### Your instructions
Search the entries for the word "label" and return every line where it is found.

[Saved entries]
++++++
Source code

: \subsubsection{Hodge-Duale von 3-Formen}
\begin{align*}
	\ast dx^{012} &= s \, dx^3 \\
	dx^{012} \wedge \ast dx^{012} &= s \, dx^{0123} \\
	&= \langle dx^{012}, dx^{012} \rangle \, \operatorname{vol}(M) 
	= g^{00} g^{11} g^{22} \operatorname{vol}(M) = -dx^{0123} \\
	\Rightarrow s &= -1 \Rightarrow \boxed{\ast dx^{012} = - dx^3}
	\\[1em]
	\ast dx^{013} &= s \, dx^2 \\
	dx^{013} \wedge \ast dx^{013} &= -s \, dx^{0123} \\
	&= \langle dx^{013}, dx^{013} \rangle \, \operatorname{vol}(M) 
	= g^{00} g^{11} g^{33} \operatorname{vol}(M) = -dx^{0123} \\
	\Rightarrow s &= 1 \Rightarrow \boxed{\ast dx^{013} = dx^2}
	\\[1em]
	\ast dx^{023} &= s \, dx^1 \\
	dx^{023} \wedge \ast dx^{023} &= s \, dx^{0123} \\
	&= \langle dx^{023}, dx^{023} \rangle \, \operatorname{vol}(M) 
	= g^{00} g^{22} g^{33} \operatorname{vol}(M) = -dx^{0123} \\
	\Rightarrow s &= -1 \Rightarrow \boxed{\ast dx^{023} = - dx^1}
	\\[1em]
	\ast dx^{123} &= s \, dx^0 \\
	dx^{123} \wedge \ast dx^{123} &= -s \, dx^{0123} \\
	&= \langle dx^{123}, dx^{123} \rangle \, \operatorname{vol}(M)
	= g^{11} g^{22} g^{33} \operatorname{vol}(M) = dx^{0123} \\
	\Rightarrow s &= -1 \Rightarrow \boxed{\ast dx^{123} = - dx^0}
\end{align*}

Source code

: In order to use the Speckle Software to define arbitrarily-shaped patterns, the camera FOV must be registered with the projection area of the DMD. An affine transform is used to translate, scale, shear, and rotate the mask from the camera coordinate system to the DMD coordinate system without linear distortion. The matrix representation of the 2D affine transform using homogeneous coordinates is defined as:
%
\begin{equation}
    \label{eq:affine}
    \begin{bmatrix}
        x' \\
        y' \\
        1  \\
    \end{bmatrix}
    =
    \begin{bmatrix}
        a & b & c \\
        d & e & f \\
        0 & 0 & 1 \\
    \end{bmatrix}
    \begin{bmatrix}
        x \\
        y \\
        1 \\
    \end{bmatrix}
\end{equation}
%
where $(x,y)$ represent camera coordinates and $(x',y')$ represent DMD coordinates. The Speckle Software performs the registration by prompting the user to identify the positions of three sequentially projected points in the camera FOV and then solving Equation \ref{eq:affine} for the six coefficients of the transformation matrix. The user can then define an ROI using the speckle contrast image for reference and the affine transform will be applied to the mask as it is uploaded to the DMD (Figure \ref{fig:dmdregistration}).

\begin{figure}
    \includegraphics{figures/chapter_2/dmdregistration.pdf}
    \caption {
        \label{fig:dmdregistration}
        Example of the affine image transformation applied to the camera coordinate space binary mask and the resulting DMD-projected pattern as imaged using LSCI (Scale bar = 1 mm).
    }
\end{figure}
++++++
### Your response
    \label{eq:affine}
        \label{fig:dmdregistration}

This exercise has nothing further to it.